What you return should be the lines of the data containing "support", each in full.

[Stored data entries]
-*-*-

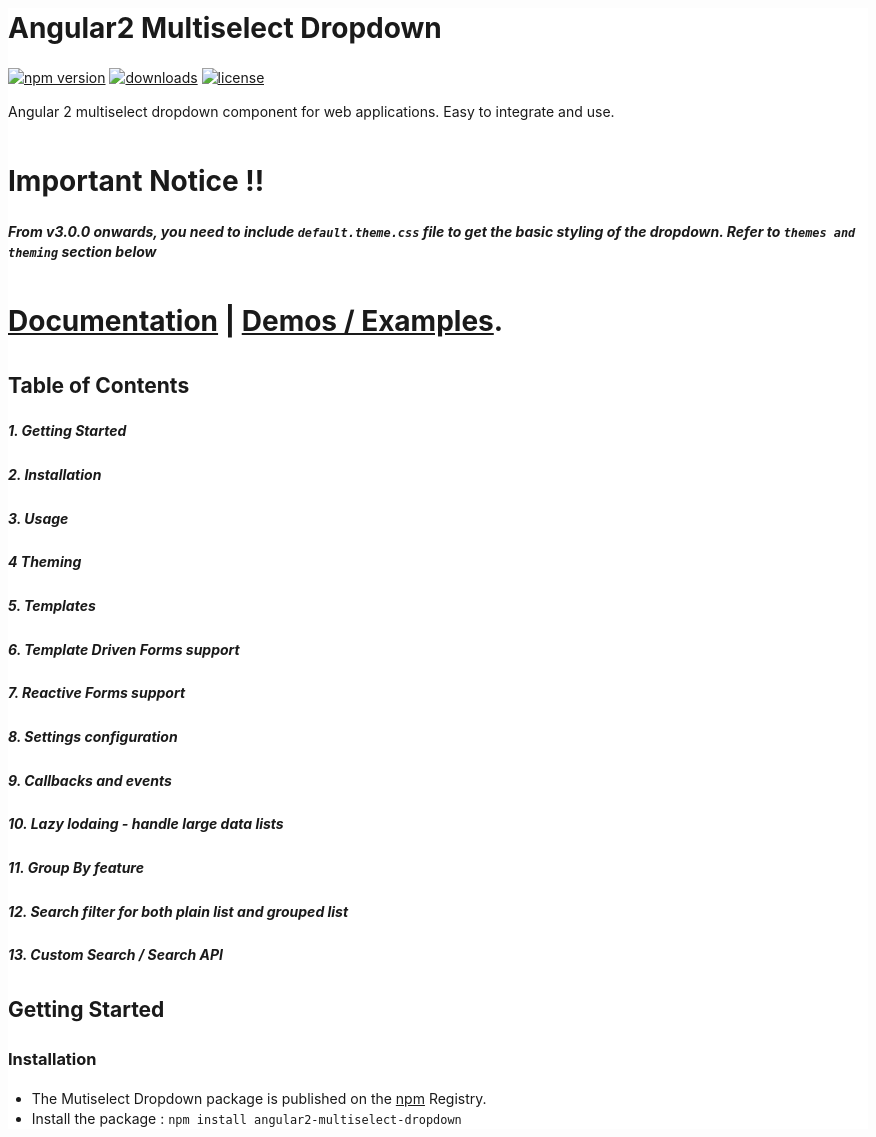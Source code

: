 # Angular2 Multiselect Dropdown
[![npm version](https://img.shields.io/npm/v/angular2-multiselect-dropdown.svg)](https://www.npmjs.com/package/angular2-multiselect-dropdown)
[![downloads](https://img.shields.io/npm/dt/angular2-multiselect-dropdown.svg)](https://www.npmjs.com/package/angular2-multiselect-dropdown)
[![license](https://img.shields.io/github/license/cuppalabs/angular2-multiselect-dropdown.svg)](https://www.npmjs.com/package/angular2-multiselect-dropdown)

Angular 2 multiselect dropdown component for web applications. Easy to integrate and use.

# Important Notice !! 
#####  From v3.0.0 onwards, you need to include `default.theme.css` file to get the basic styling of the dropdown. Refer to `themes and theming` section below


# [Documentation](http://cuppalabs.github.io/components/multiselectDropdown) | [Demos / Examples](https://cuppalabs.github.io/angular2-multiselect-dropdown).

## Table of Contents
##### 1. Getting Started
##### 2. Installation
##### 3. Usage
##### 4  Theming 
##### 5. Templates
##### 6. Template Driven Forms support
##### 7. Reactive Forms support
##### 8. Settings configuration
##### 9. Callbacks and events
##### 10. Lazy lodaing - handle large data lists
##### 11. Group By feature
##### 12. Search filter for both plain list and grouped list
##### 13. Custom Search / Search API





## Getting Started
### Installation
- The Mutiselect Dropdown package is published on the [npm](https://www.npmjs.com/package/angular2-multiselect-dropdown) Registry. 
- Install the package :
    `npm install angular2-multiselect-dropdown`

-*-*-

_Answer space_
##### 6. Template Driven Forms support
##### 7. Reactive Forms support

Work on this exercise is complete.